◆ EXERCISE DESCRIPTION
Your answer should consist of the lines in the following data that contain "user".

◆ EXERCISE MATERIAL
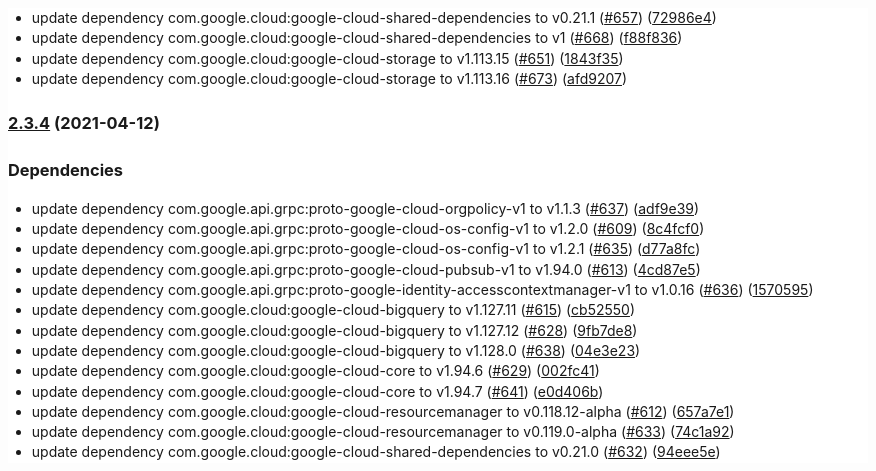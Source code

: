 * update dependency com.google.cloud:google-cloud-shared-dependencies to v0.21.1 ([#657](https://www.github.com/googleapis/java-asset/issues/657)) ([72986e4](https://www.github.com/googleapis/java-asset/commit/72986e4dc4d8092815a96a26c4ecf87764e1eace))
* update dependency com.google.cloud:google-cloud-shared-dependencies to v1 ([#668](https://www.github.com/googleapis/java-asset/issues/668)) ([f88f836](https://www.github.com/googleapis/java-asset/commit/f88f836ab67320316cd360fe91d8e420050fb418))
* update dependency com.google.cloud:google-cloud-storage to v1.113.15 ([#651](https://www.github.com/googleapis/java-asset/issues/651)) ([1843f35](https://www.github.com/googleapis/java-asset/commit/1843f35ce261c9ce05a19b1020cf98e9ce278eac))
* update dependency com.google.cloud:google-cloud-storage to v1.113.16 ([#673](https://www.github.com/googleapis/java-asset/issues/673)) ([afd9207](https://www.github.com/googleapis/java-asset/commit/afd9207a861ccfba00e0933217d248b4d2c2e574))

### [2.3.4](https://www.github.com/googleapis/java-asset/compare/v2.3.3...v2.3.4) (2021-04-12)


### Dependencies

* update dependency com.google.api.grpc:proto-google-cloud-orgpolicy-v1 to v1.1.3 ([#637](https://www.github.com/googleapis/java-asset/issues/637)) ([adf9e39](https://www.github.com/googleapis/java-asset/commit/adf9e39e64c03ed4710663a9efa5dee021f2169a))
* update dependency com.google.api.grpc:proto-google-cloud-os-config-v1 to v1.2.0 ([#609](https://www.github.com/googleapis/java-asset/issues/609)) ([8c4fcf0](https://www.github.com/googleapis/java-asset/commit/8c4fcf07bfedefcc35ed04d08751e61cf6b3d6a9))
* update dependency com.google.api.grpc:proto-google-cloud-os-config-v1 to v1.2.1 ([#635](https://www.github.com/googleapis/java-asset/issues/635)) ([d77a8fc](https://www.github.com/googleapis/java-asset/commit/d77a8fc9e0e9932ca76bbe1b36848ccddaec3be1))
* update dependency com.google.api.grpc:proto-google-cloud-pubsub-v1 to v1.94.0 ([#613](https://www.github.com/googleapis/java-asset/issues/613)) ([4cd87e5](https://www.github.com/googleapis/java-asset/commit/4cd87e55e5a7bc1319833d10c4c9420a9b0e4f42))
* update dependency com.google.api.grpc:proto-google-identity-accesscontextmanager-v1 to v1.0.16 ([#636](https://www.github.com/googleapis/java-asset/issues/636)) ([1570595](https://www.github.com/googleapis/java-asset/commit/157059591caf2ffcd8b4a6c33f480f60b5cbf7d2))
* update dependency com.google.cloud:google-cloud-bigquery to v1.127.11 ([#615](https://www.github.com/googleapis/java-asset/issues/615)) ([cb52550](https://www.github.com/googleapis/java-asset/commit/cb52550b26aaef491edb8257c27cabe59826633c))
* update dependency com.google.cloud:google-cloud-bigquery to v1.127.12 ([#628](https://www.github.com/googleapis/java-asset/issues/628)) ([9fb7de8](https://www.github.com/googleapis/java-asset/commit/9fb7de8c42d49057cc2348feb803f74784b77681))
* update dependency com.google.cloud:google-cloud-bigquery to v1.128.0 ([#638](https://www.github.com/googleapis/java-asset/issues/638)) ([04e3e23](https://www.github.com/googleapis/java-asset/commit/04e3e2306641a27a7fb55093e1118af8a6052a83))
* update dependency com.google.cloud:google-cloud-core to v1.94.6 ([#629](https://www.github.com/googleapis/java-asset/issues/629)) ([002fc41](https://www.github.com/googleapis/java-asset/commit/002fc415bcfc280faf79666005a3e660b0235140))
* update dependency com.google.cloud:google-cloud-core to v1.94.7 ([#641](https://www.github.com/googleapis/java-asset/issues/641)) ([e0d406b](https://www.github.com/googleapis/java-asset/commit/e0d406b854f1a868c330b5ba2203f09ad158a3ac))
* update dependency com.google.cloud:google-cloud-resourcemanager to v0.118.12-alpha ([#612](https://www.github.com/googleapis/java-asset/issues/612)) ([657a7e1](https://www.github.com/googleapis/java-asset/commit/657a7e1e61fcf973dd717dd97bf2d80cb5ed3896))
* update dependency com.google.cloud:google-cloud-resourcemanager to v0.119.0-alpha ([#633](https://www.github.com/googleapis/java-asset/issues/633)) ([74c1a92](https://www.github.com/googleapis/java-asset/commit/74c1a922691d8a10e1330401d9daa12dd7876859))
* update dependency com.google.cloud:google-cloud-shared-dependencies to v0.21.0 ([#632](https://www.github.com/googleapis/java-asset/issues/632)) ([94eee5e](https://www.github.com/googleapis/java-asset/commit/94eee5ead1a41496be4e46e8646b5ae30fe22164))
--
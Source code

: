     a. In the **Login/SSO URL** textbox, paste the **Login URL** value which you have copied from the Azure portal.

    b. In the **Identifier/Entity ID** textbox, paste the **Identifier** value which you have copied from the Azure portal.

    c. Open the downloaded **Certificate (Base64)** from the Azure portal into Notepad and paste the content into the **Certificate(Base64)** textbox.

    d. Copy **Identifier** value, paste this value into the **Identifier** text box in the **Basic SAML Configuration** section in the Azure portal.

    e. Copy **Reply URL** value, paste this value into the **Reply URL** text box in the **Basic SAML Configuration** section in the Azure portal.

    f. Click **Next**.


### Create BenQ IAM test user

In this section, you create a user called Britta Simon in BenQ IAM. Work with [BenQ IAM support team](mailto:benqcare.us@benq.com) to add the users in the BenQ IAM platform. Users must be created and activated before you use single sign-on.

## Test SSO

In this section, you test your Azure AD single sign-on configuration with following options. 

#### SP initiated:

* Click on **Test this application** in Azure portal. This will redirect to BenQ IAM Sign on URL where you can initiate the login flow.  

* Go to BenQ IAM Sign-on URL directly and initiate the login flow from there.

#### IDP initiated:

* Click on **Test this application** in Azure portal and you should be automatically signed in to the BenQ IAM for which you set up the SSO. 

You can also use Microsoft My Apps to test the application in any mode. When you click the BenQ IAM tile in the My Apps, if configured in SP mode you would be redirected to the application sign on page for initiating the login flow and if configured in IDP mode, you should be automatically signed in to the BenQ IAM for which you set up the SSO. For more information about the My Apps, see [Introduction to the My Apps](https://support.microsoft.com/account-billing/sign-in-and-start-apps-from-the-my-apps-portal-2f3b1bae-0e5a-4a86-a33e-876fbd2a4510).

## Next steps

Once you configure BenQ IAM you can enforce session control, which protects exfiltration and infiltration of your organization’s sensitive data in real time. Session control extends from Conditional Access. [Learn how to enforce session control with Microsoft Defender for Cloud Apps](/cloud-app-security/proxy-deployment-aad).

◆ ANSWER TO THIS EXERCISE
### Create BenQ IAM test user
In this section, you create a user called Britta Simon in BenQ IAM. Work with [BenQ IAM support team](mailto:benqcare.us@benq.com) to add the users in the BenQ IAM platform. Users must be created and activated before you use single sign-on.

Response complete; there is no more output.